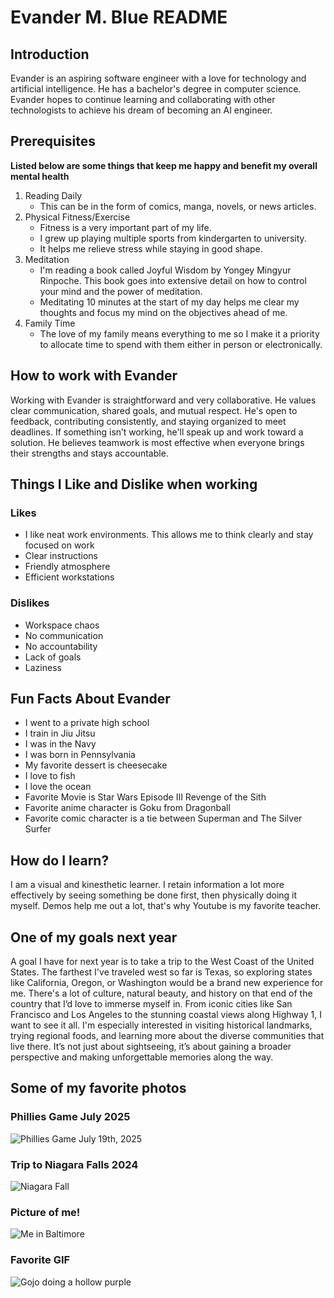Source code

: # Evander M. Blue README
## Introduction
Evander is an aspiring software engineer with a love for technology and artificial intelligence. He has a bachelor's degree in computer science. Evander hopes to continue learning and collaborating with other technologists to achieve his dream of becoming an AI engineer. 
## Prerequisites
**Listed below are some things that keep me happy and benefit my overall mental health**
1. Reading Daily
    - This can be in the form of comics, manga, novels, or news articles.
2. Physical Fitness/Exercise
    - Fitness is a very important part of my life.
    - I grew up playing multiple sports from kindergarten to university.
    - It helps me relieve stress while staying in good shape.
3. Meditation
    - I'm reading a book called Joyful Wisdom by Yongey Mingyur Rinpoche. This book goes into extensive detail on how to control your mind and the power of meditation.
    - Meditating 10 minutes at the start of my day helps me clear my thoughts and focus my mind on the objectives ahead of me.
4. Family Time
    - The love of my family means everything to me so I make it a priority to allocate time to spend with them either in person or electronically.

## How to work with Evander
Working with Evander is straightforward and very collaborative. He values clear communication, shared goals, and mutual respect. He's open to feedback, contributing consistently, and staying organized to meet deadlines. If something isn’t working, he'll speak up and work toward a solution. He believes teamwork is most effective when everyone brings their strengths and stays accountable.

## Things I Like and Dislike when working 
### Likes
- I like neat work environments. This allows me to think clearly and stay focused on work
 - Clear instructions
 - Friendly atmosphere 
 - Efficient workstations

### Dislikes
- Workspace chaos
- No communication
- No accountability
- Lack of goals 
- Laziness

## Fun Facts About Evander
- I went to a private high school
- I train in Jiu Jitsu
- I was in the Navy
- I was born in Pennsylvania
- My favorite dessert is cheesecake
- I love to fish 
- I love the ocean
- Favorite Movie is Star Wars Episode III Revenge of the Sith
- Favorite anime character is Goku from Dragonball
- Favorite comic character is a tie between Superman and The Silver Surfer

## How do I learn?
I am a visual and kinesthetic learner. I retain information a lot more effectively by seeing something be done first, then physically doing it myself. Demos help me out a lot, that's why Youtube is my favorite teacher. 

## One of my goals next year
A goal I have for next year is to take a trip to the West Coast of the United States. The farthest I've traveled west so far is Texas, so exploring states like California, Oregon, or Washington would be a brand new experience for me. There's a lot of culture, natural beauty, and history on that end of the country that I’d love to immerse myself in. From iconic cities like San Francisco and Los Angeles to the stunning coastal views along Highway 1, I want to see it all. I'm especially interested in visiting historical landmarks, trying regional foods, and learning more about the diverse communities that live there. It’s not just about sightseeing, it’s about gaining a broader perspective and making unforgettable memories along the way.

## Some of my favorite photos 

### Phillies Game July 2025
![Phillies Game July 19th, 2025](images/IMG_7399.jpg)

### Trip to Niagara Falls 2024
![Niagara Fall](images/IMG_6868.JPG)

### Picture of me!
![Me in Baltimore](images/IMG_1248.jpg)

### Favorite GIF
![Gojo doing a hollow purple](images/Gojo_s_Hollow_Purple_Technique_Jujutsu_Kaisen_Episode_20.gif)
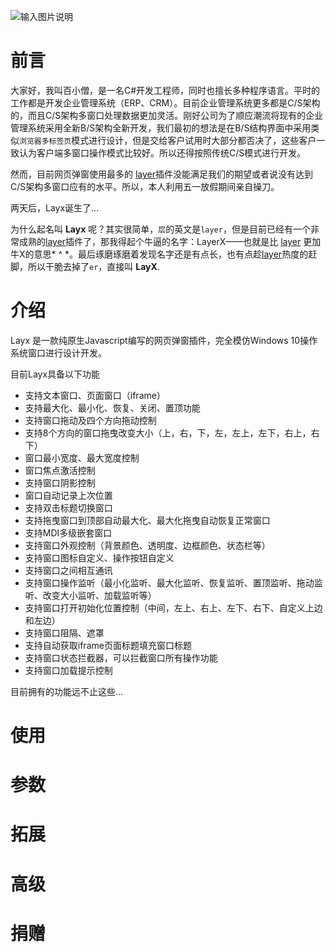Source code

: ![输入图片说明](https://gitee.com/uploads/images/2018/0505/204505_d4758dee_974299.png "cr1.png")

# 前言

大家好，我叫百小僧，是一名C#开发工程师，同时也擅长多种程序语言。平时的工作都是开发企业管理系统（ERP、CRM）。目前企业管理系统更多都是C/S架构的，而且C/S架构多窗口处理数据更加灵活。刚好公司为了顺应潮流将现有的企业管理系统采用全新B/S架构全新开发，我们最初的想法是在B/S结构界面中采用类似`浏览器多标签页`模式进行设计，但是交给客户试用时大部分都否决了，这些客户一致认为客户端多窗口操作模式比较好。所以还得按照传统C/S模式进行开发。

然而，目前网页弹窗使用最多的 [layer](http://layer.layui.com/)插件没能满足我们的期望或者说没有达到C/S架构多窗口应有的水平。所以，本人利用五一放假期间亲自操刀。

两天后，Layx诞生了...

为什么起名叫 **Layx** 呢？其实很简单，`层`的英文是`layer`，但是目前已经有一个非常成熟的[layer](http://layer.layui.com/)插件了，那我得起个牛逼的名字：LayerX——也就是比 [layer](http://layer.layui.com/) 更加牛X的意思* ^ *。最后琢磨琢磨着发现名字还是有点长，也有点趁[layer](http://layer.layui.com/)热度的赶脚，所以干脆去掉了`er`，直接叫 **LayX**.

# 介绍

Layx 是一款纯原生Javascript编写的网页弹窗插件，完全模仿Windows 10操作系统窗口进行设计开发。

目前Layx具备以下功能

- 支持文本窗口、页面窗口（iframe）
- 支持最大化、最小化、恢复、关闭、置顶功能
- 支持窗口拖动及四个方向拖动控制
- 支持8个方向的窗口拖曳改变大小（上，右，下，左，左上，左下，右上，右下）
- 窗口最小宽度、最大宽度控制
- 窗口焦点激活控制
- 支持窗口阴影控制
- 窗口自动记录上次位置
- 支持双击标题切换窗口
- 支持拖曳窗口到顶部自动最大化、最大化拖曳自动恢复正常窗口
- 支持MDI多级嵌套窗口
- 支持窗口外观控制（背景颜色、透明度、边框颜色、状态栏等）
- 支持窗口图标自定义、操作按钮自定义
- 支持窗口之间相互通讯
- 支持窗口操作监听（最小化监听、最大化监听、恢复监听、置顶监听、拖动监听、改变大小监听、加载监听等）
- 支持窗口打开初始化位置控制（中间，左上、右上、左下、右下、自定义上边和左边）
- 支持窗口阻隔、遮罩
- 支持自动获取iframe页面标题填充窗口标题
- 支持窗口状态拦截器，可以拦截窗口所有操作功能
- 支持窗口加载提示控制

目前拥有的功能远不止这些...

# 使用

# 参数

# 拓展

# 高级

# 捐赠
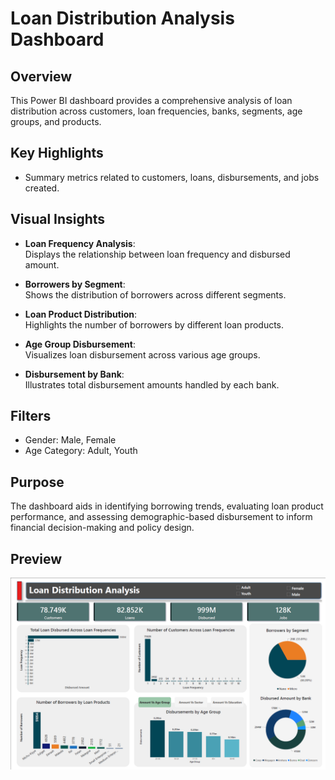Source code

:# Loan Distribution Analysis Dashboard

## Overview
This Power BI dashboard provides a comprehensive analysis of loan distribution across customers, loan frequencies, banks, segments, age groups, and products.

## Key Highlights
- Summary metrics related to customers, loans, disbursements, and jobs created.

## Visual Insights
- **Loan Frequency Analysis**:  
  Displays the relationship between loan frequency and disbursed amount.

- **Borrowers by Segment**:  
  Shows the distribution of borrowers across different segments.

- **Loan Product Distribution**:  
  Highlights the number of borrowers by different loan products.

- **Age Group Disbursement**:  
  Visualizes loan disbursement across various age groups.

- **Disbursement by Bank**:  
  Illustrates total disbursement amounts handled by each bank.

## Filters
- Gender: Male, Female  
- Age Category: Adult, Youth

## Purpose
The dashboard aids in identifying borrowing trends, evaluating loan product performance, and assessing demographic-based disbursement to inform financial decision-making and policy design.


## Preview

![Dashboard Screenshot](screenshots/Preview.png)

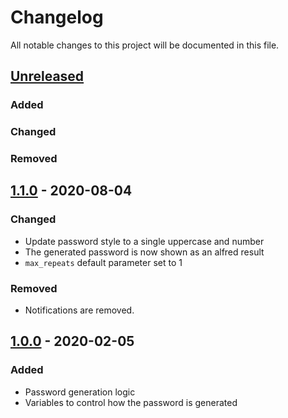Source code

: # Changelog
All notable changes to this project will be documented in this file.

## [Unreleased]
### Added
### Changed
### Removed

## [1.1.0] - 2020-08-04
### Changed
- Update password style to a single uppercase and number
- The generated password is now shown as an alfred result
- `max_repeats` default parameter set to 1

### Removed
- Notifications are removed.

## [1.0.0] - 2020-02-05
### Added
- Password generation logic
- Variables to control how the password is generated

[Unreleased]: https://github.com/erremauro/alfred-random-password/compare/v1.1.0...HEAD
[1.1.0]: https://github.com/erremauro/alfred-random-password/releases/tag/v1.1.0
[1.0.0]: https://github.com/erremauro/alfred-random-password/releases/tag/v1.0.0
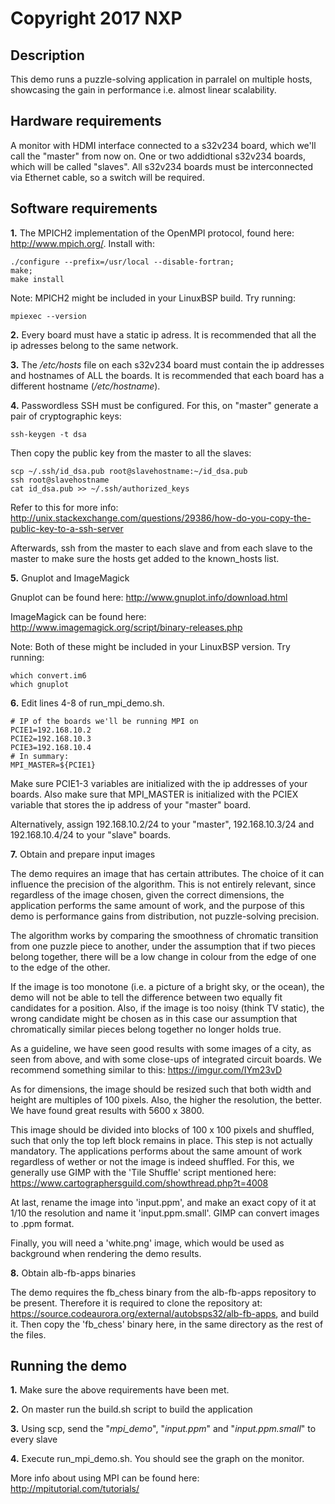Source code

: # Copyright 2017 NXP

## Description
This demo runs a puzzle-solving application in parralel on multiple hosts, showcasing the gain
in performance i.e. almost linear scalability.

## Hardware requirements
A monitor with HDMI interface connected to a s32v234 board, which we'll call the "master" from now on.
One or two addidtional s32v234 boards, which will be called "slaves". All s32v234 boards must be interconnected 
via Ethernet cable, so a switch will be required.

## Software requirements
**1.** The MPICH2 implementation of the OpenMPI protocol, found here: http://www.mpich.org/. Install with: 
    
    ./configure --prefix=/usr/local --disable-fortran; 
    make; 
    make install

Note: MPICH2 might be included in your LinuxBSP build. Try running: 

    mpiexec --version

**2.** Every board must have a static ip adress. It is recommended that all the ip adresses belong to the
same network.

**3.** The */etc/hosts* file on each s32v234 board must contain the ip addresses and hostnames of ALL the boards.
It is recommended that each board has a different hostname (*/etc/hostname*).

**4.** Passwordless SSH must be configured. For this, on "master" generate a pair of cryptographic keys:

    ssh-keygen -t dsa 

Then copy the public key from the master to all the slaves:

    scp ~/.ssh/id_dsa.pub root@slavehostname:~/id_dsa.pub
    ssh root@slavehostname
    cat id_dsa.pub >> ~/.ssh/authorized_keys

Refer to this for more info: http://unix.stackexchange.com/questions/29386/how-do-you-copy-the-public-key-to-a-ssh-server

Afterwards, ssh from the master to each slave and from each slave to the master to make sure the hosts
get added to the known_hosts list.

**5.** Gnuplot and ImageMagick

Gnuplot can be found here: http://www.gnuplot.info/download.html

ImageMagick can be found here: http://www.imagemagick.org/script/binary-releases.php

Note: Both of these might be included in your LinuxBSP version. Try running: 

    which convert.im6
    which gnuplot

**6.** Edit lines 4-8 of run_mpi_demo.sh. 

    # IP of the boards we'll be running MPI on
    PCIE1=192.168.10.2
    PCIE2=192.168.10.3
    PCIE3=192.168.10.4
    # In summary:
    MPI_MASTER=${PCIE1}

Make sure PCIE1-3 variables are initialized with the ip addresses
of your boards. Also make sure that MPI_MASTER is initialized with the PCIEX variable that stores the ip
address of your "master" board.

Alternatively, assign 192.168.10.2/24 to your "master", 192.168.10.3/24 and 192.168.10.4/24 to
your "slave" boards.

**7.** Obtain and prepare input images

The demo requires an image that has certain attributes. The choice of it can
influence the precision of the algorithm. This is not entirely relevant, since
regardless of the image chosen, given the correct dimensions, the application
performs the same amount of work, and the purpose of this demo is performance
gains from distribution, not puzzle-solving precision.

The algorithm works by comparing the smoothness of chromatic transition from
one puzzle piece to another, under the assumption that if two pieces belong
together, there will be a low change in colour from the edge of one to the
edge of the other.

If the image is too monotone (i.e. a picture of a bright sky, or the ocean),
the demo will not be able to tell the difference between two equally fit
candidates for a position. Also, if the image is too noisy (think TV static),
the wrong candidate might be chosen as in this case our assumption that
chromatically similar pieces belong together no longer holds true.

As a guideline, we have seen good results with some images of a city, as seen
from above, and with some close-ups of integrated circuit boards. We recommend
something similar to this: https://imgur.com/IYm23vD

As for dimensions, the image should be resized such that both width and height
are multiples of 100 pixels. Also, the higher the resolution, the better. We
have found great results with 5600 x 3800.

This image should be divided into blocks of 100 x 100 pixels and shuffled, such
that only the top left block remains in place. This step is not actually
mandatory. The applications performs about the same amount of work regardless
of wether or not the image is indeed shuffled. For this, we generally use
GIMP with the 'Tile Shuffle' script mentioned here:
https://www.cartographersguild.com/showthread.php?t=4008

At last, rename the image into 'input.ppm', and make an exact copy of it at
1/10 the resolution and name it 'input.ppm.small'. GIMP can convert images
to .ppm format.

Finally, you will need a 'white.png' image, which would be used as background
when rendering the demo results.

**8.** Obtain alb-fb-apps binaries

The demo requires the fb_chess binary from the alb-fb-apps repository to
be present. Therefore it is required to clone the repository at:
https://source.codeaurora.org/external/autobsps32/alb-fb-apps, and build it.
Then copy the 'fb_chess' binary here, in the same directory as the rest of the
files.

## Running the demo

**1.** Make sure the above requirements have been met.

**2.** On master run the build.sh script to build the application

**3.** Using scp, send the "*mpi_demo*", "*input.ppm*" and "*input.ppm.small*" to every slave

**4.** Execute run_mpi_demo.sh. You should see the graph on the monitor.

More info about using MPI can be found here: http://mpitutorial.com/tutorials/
++++
• Exercise objective
Give back exactly the lines of the listing above from the one that contains "All notable changes" up to and including the one that contains "## Hardware requirements", but not the pictures, and no other lines.

• Worked solution
All notable changes to this project will be documented in this file.

## [Unreleased]
### Added
### Changed
### Removed

## [1.1.0] - 2020-08-04
### Changed
- Update password style to a single uppercase and number
- The generated password is now shown as an alfred result
- `max_repeats` default parameter set to 1

### Removed
- Notifications are removed.

## [1.0.0] - 2020-02-05
### Added
- Password generation logic
- Variables to control how the password is generated

[Unreleased]: https://github.com/erremauro/alfred-random-password/compare/v1.1.0...HEAD
[1.1.0]: https://github.com/erremauro/alfred-random-password/releases/tag/v1.1.0
[1.0.0]: https://github.com/erremauro/alfred-random-password/releases/tag/v1.0.0
Source code

: # Copyright 2017 NXP

## Description
This demo runs a puzzle-solving application in parralel on multiple hosts, showcasing the gain
in performance i.e. almost linear scalability.

## Hardware requirements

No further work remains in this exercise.